Instagram Has Ruined Wedding Season

A hashtag invites the quiet participation of strangers and the estranged. Photo: Getty Images

A weeklong series dedicated to skewering the traditions, expectations, and psychodrama that surround wedding season.

Wedding season. Every year I know it’s coming and yet every year I am amazed by how many more people there are getting married. And we are truly in the thick of it, my friends. If your Instagram Discover page isn’t just a ton of women in $5,000 dresses jumping whimsically in the air with their “champion, travel buddy, best friend … and now husband!!!” I want access to your algorithm, because I’m drowning in clever little couple-name puns. From hashtags to bridal selfies, social media has made wedding season — an already extremely fraught time of the year for those getting married or not — even worse. Here are a few reasons why.

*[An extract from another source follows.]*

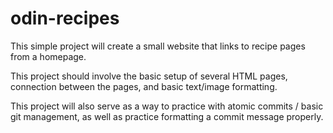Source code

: # odin-recipes

This simple project will create a small website that links to recipe pages from a homepage.

This project should involve the basic setup of several HTML pages, connection between the pages, and basic text/image formatting.

This project will also serve as a way to practice with atomic commits / basic git management, as well as practice formatting a commit message properly.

Hashtags are for strangers

It is already extremely difficult to craft a wedding guest list without making people feel left out. And now, thanks to everyone’s aforementioned puns (which can be, admittedly, kind of clever), every acquaintance, old high-school friend, and girl from your old job who thought you were closer than you were has their feed flooded with snapshots of the party they weren’t invited to. At my own nuptials, we used #tacowedding, which turned out to be an extremely popular choice, and we now share our blessed memories with like four or five other couples who served tacos after their ceremonies. A hashtag invites the quiet participation of strangers and the estranged, who are now sitting in a bar bathroom forming opinions on a day about which their opinion matters not at all. And thanks to guests so excited about showing off their experimental culottes lewk, they stoke that fire #all #night #long in a vicious cycle that could literally be solved by one Dropbox folder. Enough!

Everyone films the vows unless you tell them not to

I don’t know what one would do with a video of a friend’s wedding vows, but everyone takes them now. Who needs a sea of phones as witnesses? Should people who weren’t even invited to the after-party be privy to the most intimate part of the day? What if you end up on the Discover page next to a slime video? After attending several weddings where guests treated the ceremony like they’d won amazing seats at a Rihanna concert through some kind of radio contest, I ended up asking people not to have their phones out during our vows. I was very pleased with myself for orchestrating a truly intimate ceremony until a friend later sent me a clip she had secretly recorded. Ugh.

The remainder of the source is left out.